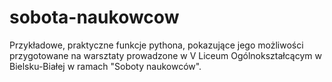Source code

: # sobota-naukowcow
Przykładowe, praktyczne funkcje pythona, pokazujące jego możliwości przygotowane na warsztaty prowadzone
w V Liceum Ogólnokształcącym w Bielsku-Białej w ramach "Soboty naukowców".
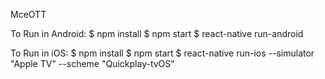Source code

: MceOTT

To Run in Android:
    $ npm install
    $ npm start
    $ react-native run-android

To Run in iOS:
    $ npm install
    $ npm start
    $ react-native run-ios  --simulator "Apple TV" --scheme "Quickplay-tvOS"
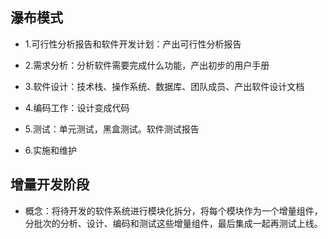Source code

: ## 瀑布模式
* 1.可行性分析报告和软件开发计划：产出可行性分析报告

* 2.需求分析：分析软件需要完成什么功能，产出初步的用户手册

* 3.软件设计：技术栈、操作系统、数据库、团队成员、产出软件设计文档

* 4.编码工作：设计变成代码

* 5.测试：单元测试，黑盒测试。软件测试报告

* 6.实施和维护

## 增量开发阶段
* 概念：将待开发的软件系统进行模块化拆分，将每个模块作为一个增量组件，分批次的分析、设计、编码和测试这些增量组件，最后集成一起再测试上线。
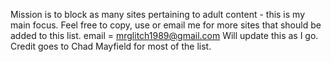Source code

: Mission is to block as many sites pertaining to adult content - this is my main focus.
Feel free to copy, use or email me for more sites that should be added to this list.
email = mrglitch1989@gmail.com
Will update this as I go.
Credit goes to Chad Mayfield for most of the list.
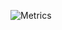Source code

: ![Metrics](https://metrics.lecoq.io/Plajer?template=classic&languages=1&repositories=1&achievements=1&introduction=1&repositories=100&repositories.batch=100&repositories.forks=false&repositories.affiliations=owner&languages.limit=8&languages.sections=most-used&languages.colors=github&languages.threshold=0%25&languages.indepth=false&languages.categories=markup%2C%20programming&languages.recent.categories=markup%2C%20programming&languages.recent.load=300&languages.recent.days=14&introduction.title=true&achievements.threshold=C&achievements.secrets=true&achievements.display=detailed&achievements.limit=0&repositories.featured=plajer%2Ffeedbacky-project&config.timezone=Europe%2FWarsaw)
--
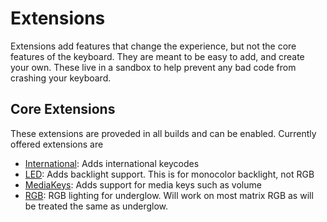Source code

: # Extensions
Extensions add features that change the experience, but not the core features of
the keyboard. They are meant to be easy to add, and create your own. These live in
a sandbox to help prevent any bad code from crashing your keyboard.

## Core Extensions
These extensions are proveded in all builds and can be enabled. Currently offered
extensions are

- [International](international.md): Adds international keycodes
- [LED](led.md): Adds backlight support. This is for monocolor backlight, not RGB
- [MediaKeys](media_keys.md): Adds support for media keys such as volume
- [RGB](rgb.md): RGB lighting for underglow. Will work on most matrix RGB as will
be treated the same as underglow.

YOUR TASK:
Everything from the line with "## Core Extensions" through the line with "be treated the same as underglow." in the listing above must be retyped exactly, with nothing added.

EXERCISE RESPONSE:
## Core Extensions
These extensions are proveded in all builds and can be enabled. Currently offered
extensions are

- [International](international.md): Adds international keycodes
- [LED](led.md): Adds backlight support. This is for monocolor backlight, not RGB
- [MediaKeys](media_keys.md): Adds support for media keys such as volume
- [RGB](rgb.md): RGB lighting for underglow. Will work on most matrix RGB as will
be treated the same as underglow.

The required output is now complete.